Selon les détracteurs, le film est lié au référendum du 16 avril qui pourrait accorder au président turc Recep Tayyip Erdoğan des pouvoirs exécutifs sans précédent
Reha Beyoğlu entouré par des fans lors de la première de Reis, le 26 février 2017 (MEE/Melvyn Ingleby)

ISTANBUL, Turquie – L’acteur turc Reha Beyoğlu s’accorde quelques instants pour essuyer la sueur de son front avant qu’un autre fan n’insiste pour prendre un selfie avec lui. La star a une réputation à tenir : il n’y a donc pas grand-chose d’autre à faire que de garder le sourire.

Dans son dernier film, Reis (« Le chef »), dont la première a eu lieu le jour de l’anniversaire du président Recep Tayyip Erdoğan, le 26 février, Beyoğlu joue le rôle d’Erdoğan.

Pour les détracteurs, le timing du film est lié à une autre date importante : le 16 avril, jour où la Turquie tiendra un référendum sur des amendements constitutionnels qui accorderaient au président des pouvoirs exécutifs étendus.

« J’aime vraiment Tayyip Erdoğan. En tant qu’acteur, c’est une joie indescriptible de jouer le rôle de son président »

- Reha Beyoğlu, acteur turc

Beyoğlu est prompt à rejeter tout soupçon selon lequel le film serait lié au référendum. « Il n’est pas question que ce [soit un] film de propagande ou quoi que ce soit de semblable. C’est une biographie. Et quand on dépeint la vie de la personne la plus importante en Turquie, je peux vous assurer que les scénaristes ne peuvent pas simplement se servir de leur fantaisie. Nous dépeignons la réalité. »

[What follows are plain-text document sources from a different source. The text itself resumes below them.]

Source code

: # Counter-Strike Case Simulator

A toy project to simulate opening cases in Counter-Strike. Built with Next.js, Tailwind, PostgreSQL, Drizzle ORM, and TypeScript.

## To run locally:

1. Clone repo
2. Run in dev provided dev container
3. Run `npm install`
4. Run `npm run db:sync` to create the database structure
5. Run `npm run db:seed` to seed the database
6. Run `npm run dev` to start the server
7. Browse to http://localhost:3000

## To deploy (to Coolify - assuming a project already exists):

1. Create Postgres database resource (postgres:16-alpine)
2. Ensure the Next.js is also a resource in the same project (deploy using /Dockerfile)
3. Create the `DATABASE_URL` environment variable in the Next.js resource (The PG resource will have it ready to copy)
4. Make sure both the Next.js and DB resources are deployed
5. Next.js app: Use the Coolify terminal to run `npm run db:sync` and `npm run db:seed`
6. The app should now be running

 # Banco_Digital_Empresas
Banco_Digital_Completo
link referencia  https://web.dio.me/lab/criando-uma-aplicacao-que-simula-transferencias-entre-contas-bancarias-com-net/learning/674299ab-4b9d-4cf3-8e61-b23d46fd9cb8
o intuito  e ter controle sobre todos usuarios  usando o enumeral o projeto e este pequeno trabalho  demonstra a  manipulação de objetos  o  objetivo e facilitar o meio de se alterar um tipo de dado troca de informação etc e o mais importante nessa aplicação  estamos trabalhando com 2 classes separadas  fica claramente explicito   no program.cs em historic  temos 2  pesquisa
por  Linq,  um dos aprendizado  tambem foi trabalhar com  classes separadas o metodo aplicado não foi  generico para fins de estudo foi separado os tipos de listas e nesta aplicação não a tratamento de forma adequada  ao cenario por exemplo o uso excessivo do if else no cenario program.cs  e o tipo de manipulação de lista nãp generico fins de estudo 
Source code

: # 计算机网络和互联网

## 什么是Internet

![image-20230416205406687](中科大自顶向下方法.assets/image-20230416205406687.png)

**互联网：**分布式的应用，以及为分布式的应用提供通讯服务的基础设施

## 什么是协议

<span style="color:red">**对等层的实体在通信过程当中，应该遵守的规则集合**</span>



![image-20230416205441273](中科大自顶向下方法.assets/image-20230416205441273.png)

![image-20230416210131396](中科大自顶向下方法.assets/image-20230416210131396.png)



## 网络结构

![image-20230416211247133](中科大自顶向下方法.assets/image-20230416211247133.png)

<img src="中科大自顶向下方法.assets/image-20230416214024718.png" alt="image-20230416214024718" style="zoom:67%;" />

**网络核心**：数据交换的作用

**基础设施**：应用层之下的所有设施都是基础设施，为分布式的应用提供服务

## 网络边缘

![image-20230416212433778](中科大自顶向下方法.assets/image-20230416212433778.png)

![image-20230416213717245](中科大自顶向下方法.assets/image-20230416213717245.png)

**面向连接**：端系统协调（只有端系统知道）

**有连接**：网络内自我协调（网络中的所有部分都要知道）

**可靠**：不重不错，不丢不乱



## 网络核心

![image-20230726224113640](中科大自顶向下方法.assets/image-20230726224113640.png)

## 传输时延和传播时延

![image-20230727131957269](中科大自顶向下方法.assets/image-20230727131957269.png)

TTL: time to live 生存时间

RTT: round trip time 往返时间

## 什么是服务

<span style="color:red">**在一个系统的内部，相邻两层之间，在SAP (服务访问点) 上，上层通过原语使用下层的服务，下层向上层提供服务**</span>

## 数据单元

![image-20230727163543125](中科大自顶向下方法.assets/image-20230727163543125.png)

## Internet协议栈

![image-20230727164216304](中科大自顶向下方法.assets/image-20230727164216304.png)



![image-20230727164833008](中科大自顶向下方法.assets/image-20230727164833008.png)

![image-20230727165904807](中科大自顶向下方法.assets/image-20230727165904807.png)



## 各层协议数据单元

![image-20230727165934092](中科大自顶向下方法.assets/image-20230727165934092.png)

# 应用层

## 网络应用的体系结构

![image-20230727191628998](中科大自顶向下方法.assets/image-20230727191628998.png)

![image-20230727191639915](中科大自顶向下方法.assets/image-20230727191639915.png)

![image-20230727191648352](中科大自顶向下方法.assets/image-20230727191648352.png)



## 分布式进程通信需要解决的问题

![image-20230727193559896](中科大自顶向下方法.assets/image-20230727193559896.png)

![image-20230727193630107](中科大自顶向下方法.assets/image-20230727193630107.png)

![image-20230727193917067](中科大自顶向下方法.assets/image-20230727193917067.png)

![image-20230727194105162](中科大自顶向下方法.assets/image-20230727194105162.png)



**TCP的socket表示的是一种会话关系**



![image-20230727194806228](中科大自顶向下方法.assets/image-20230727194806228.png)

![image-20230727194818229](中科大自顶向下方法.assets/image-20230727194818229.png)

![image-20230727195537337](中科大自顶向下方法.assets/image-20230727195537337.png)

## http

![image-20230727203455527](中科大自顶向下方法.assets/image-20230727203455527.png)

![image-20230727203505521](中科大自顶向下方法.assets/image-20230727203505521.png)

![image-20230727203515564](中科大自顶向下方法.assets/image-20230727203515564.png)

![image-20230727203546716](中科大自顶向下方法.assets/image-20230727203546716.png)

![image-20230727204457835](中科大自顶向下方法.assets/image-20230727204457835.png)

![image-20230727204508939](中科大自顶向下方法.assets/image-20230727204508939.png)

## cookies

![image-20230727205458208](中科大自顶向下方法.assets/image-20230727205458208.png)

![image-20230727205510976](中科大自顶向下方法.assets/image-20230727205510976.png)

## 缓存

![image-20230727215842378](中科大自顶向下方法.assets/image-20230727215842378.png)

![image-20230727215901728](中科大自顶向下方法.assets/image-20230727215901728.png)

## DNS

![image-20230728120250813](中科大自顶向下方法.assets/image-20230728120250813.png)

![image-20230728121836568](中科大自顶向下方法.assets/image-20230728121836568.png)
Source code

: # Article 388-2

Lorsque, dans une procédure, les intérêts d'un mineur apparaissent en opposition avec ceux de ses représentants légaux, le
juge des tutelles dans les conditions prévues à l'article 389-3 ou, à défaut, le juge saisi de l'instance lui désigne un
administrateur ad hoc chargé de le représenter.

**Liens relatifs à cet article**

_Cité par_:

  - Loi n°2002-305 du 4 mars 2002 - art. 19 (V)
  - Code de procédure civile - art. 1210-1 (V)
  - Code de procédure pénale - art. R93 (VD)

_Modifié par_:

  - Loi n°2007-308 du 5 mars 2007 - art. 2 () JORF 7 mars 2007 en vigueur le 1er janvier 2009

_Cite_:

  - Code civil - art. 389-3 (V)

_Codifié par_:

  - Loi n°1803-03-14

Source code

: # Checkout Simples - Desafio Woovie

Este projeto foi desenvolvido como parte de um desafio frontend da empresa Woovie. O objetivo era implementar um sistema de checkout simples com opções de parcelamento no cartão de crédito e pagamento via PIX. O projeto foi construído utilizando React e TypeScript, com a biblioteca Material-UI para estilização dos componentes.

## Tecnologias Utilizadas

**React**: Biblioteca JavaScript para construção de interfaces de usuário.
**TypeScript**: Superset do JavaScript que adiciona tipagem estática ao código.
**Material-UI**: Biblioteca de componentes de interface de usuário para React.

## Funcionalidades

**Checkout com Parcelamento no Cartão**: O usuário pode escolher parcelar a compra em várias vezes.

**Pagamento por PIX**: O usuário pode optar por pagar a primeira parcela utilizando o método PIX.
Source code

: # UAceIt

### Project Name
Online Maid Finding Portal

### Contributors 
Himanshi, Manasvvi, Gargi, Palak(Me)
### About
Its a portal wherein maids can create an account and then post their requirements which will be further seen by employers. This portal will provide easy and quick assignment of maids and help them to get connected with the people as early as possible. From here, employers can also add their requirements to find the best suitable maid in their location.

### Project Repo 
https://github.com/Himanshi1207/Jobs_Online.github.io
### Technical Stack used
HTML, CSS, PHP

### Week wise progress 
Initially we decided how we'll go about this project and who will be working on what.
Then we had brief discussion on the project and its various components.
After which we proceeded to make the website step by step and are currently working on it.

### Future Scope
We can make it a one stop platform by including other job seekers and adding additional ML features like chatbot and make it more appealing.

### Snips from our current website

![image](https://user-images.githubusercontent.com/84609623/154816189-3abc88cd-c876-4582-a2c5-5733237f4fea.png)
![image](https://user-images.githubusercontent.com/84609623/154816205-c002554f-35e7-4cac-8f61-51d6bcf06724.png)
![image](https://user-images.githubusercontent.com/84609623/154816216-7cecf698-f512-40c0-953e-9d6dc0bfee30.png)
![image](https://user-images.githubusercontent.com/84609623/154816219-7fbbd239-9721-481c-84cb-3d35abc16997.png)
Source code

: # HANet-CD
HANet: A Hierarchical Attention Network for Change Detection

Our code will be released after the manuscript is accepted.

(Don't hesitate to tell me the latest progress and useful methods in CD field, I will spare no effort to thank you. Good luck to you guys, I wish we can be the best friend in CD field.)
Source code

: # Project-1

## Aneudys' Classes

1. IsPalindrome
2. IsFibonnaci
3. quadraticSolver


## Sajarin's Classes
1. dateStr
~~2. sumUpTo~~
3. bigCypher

Cela dit, l’acteur turc admire clairement son personnage.

« J’aime vraiment Tayyip Erdoğan. En tant qu’acteur, c’est une joie indescriptible de jouer le rôle de son président. Mais c’est aussi une responsabilité parce que je me rends compte que je suis désormais associé à lui. Je fais donc de mon mieux pour m’assurer qu’aucune de mes propres erreurs ne soit liée à notre président. »

Reis raconte la vie d’Erdoğan, de son enfance à son accession au poste de maire d’Istanbul, et se termine autour de son emprisonnement, en 1999. Hüdaverdi Yavuz, le réalisateur du film, insiste sur le fait que le gouvernement n’a pas influencé son travail et que les financements ont été obtenus par l’homme d’affaires turco-néerlandais Temel Kankıran.


Les débuts d’Erdoğan

Le film commence dans les rues étroites de Kasımpasa, un quartier pauvre d’Istanbul situé sur les rives de la Corne d’Or, où Erdoğan est né en 1954. Pendant son enfance, qu’il passe dans sa ville natale, Erdoğan est dépeint comme quelqu’un qui possède déjà l’autorité naturelle innée d’un futur président.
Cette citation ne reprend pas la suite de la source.